TASK REQUIREMENTS:
Restate word for word every entry that appears below, skipping its pictures.
** Opening DATA TO PROCESS block **
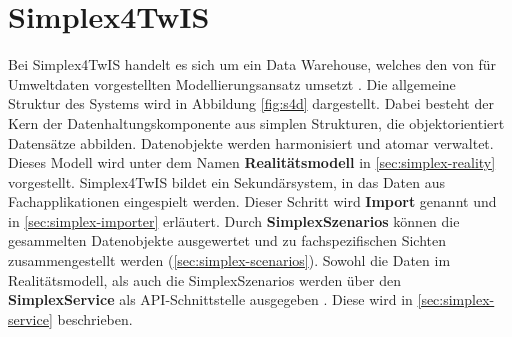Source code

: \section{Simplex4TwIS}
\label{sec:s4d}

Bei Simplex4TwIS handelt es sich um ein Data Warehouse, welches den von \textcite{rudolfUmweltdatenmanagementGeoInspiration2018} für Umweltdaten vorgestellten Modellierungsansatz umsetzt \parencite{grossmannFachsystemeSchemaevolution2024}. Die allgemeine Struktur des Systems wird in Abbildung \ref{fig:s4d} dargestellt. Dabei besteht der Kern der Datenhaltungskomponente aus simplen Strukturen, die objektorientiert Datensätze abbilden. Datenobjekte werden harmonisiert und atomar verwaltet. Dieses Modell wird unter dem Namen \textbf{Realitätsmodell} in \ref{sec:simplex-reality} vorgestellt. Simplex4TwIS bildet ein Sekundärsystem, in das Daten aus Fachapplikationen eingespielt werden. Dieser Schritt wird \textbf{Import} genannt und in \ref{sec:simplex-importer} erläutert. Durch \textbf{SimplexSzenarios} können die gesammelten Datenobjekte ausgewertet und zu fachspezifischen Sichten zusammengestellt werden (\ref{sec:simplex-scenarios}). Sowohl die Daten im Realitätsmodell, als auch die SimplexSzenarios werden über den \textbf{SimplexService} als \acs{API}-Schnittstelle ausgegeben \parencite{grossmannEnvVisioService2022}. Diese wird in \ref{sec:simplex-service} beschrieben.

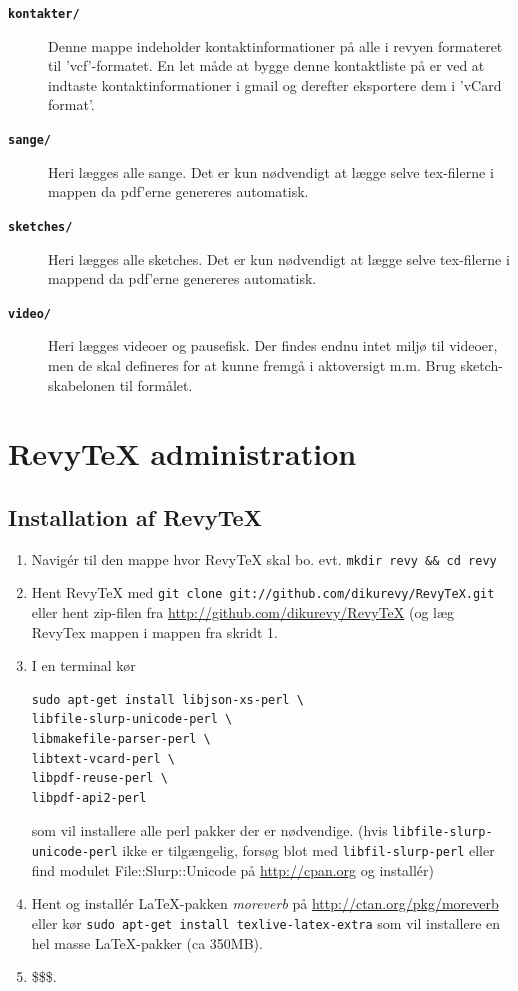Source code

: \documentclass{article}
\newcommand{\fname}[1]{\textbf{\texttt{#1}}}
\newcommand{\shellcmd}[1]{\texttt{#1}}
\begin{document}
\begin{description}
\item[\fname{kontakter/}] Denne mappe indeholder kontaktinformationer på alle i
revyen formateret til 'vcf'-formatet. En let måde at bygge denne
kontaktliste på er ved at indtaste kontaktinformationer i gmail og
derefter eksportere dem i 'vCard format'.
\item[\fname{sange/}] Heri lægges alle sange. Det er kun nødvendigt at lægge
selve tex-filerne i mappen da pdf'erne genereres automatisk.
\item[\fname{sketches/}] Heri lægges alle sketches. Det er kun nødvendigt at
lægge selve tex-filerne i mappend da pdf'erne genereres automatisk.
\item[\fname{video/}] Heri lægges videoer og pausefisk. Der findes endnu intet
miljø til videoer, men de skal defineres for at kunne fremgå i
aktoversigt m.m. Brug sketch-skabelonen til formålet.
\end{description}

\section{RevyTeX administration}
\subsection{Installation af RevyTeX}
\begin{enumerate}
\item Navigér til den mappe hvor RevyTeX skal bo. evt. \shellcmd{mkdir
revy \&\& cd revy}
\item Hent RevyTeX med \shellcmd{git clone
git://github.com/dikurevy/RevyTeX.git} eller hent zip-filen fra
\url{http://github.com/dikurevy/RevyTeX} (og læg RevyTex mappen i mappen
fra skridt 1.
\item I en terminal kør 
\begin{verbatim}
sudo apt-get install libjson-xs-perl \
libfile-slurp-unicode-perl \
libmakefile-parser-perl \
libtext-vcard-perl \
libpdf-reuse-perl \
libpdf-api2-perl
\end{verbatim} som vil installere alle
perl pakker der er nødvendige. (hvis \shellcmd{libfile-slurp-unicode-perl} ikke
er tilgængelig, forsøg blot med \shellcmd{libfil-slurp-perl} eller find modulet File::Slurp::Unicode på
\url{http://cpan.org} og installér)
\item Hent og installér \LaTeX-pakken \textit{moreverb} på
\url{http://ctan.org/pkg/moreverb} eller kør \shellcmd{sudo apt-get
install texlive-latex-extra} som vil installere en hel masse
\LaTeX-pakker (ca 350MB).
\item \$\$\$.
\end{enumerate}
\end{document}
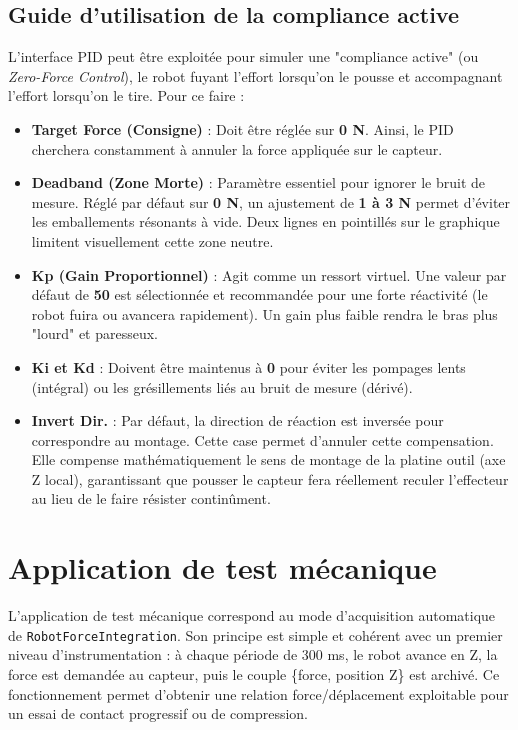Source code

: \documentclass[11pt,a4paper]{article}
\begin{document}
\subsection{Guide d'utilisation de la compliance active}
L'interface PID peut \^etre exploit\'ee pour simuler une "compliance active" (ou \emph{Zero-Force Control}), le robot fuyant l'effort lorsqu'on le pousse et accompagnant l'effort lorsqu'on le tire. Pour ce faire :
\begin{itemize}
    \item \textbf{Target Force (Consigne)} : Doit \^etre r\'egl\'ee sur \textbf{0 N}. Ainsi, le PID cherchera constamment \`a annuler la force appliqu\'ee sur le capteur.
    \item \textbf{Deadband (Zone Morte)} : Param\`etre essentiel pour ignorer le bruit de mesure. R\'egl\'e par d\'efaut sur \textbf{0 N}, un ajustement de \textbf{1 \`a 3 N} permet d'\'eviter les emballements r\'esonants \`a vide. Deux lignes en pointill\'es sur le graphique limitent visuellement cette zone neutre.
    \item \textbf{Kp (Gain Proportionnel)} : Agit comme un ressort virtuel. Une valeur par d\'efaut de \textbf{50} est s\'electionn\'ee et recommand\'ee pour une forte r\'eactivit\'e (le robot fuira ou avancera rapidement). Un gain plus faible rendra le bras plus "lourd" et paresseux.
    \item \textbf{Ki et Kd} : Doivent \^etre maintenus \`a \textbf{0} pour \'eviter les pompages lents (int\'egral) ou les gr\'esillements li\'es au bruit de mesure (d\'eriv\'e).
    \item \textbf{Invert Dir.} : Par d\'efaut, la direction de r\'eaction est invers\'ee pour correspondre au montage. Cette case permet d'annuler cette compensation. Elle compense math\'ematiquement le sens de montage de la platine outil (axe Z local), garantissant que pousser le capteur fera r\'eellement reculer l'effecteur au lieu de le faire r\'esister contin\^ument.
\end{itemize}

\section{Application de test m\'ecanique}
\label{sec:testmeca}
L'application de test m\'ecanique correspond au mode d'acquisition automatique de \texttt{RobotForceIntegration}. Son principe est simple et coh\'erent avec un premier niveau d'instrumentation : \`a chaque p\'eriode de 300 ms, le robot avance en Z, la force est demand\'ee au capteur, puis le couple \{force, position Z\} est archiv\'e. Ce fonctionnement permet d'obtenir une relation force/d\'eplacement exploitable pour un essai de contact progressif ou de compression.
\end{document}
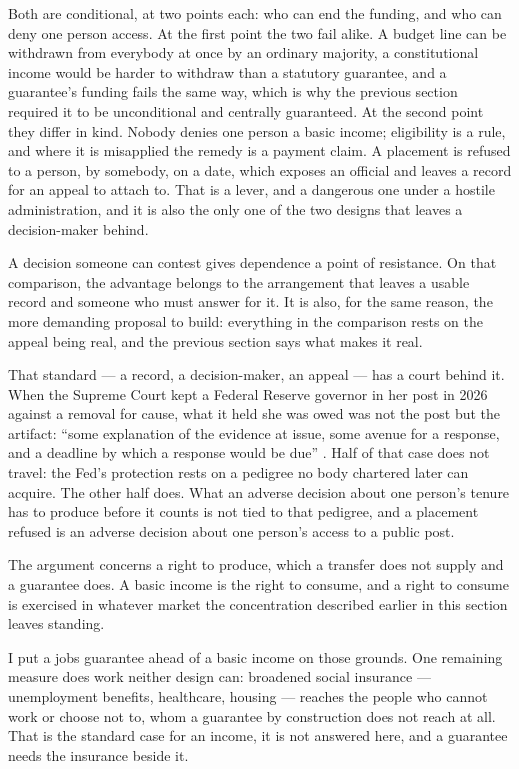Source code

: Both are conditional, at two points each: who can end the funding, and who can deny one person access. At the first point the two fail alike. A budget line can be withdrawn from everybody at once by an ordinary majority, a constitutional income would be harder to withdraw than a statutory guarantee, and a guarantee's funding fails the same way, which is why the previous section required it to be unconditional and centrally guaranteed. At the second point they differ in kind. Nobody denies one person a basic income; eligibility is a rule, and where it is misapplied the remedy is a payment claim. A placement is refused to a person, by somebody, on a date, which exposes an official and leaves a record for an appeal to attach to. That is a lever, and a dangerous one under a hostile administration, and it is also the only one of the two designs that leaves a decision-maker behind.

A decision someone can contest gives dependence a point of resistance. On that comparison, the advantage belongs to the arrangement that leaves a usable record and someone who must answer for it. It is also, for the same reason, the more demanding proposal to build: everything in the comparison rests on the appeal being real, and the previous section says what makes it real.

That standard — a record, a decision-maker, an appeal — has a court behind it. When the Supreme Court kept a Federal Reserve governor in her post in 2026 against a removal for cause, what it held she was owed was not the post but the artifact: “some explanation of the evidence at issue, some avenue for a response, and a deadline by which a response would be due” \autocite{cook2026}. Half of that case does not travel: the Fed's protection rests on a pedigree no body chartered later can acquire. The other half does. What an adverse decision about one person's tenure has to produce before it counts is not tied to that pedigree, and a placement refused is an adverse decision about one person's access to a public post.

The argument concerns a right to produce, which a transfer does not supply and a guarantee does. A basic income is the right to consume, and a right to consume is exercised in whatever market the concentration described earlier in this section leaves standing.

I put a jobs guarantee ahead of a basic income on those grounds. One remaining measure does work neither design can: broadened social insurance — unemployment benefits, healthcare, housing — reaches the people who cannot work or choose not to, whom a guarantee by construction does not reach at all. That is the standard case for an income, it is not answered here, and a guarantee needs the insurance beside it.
** Closing DATA TO PROCESS block **
ANSWER TO THE EXERCISE:
Source code

: \section{Simplex4TwIS}
\label{sec:s4d}

Bei Simplex4TwIS handelt es sich um ein Data Warehouse, welches den von \textcite{rudolfUmweltdatenmanagementGeoInspiration2018} für Umweltdaten vorgestellten Modellierungsansatz umsetzt \parencite{grossmannFachsystemeSchemaevolution2024}. Die allgemeine Struktur des Systems wird in Abbildung \ref{fig:s4d} dargestellt. Dabei besteht der Kern der Datenhaltungskomponente aus simplen Strukturen, die objektorientiert Datensätze abbilden. Datenobjekte werden harmonisiert und atomar verwaltet. Dieses Modell wird unter dem Namen \textbf{Realitätsmodell} in \ref{sec:simplex-reality} vorgestellt. Simplex4TwIS bildet ein Sekundärsystem, in das Daten aus Fachapplikationen eingespielt werden. Dieser Schritt wird \textbf{Import} genannt und in \ref{sec:simplex-importer} erläutert. Durch \textbf{SimplexSzenarios} können die gesammelten Datenobjekte ausgewertet und zu fachspezifischen Sichten zusammengestellt werden (\ref{sec:simplex-scenarios}). Sowohl die Daten im Realitätsmodell, als auch die SimplexSzenarios werden über den \textbf{SimplexService} als \acs{API}-Schnittstelle ausgegeben \parencite{grossmannEnvVisioService2022}. Diese wird in \ref{sec:simplex-service} beschrieben.

Source code

: \documentclass{article}
\newcommand{\fname}[1]{\textbf{\texttt{#1}}}
\newcommand{\shellcmd}[1]{\texttt{#1}}
\begin{document}
\begin{description}
\item[\fname{kontakter/}] Denne mappe indeholder kontaktinformationer på alle i
revyen formateret til 'vcf'-formatet. En let måde at bygge denne
kontaktliste på er ved at indtaste kontaktinformationer i gmail og
derefter eksportere dem i 'vCard format'.
\item[\fname{sange/}] Heri lægges alle sange. Det er kun nødvendigt at lægge
selve tex-filerne i mappen da pdf'erne genereres automatisk.
\item[\fname{sketches/}] Heri lægges alle sketches. Det er kun nødvendigt at
lægge selve tex-filerne i mappend da pdf'erne genereres automatisk.
\item[\fname{video/}] Heri lægges videoer og pausefisk. Der findes endnu intet
miljø til videoer, men de skal defineres for at kunne fremgå i
aktoversigt m.m. Brug sketch-skabelonen til formålet.
\end{description}

\section{RevyTeX administration}
\subsection{Installation af RevyTeX}
\begin{enumerate}
\item Navigér til den mappe hvor RevyTeX skal bo. evt. \shellcmd{mkdir
revy \&\& cd revy}
\item Hent RevyTeX med \shellcmd{git clone
git://github.com/dikurevy/RevyTeX.git} eller hent zip-filen fra
\url{http://github.com/dikurevy/RevyTeX} (og læg RevyTex mappen i mappen
fra skridt 1.
\item I en terminal kør 
\begin{verbatim}
sudo apt-get install libjson-xs-perl \
libfile-slurp-unicode-perl \
libmakefile-parser-perl \
libtext-vcard-perl \
libpdf-reuse-perl \
libpdf-api2-perl
\end{verbatim} som vil installere alle
perl pakker der er nødvendige. (hvis \shellcmd{libfile-slurp-unicode-perl} ikke
er tilgængelig, forsøg blot med \shellcmd{libfil-slurp-perl} eller find modulet File::Slurp::Unicode på
\url{http://cpan.org} og installér)
\item Hent og installér \LaTeX-pakken \textit{moreverb} på
\url{http://ctan.org/pkg/moreverb} eller kør \shellcmd{sudo apt-get
install texlive-latex-extra} som vil installere en hel masse
\LaTeX-pakker (ca 350MB).
\item \$\$\$.
\end{enumerate}
\end{document}
Source code

: \documentclass[11pt,a4paper]{article}
\begin{document}
\subsection{Guide d'utilisation de la compliance active}
L'interface PID peut \^etre exploit\'ee pour simuler une "compliance active" (ou \emph{Zero-Force Control}), le robot fuyant l'effort lorsqu'on le pousse et accompagnant l'effort lorsqu'on le tire. Pour ce faire :
\begin{itemize}
    \item \textbf{Target Force (Consigne)} : Doit \^etre r\'egl\'ee sur \textbf{0 N}. Ainsi, le PID cherchera constamment \`a annuler la force appliqu\'ee sur le capteur.
    \item \textbf{Deadband (Zone Morte)} : Param\`etre essentiel pour ignorer le bruit de mesure. R\'egl\'e par d\'efaut sur \textbf{0 N}, un ajustement de \textbf{1 \`a 3 N} permet d'\'eviter les emballements r\'esonants \`a vide. Deux lignes en pointill\'es sur le graphique limitent visuellement cette zone neutre.
    \item \textbf{Kp (Gain Proportionnel)} : Agit comme un ressort virtuel. Une valeur par d\'efaut de \textbf{50} est s\'electionn\'ee et recommand\'ee pour une forte r\'eactivit\'e (le robot fuira ou avancera rapidement). Un gain plus faible rendra le bras plus "lourd" et paresseux.
    \item \textbf{Ki et Kd} : Doivent \^etre maintenus \`a \textbf{0} pour \'eviter les pompages lents (int\'egral) ou les gr\'esillements li\'es au bruit de mesure (d\'eriv\'e).
    \item \textbf{Invert Dir.} : Par d\'efaut, la direction de r\'eaction est invers\'ee pour correspondre au montage. Cette case permet d'annuler cette compensation. Elle compense math\'ematiquement le sens de montage de la platine outil (axe Z local), garantissant que pousser le capteur fera r\'eellement reculer l'effecteur au lieu de le faire r\'esister contin\^ument.
\end{itemize}

\section{Application de test m\'ecanique}
\label{sec:testmeca}
L'application de test m\'ecanique correspond au mode d'acquisition automatique de \texttt{RobotForceIntegration}. Son principe est simple et coh\'erent avec un premier niveau d'instrumentation : \`a chaque p\'eriode de 300 ms, le robot avance en Z, la force est demand\'ee au capteur, puis le couple \{force, position Z\} est archiv\'e. Ce fonctionnement permet d'obtenir une relation force/d\'eplacement exploitable pour un essai de contact progressif ou de compression.
\end{document}
Source code

: Both are conditional, at two points each: who can end the funding, and who can deny one person access. At the first point the two fail alike. A budget line can be withdrawn from everybody at once by an ordinary majority, a constitutional income would be harder to withdraw than a statutory guarantee, and a guarantee's funding fails the same way, which is why the previous section required it to be unconditional and centrally guaranteed. At the second point they differ in kind. Nobody denies one person a basic income; eligibility is a rule, and where it is misapplied the remedy is a payment claim. A placement is refused to a person, by somebody, on a date, which exposes an official and leaves a record for an appeal to attach to. That is a lever, and a dangerous one under a hostile administration, and it is also the only one of the two designs that leaves a decision-maker behind.

A decision someone can contest gives dependence a point of resistance. On that comparison, the advantage belongs to the arrangement that leaves a usable record and someone who must answer for it. It is also, for the same reason, the more demanding proposal to build: everything in the comparison rests on the appeal being real, and the previous section says what makes it real.

That standard — a record, a decision-maker, an appeal — has a court behind it. When the Supreme Court kept a Federal Reserve governor in her post in 2026 against a removal for cause, what it held she was owed was not the post but the artifact: “some explanation of the evidence at issue, some avenue for a response, and a deadline by which a response would be due” \autocite{cook2026}. Half of that case does not travel: the Fed's protection rests on a pedigree no body chartered later can acquire. The other half does. What an adverse decision about one person's tenure has to produce before it counts is not tied to that pedigree, and a placement refused is an adverse decision about one person's access to a public post.

The argument concerns a right to produce, which a transfer does not supply and a guarantee does. A basic income is the right to consume, and a right to consume is exercised in whatever market the concentration described earlier in this section leaves standing.

I put a jobs guarantee ahead of a basic income on those grounds. One remaining measure does work neither design can: broadened social insurance — unemployment benefits, healthcare, housing — reaches the people who cannot work or choose not to, whom a guarantee by construction does not reach at all. That is the standard case for an income, it is not answered here, and a guarantee needs the insurance beside it.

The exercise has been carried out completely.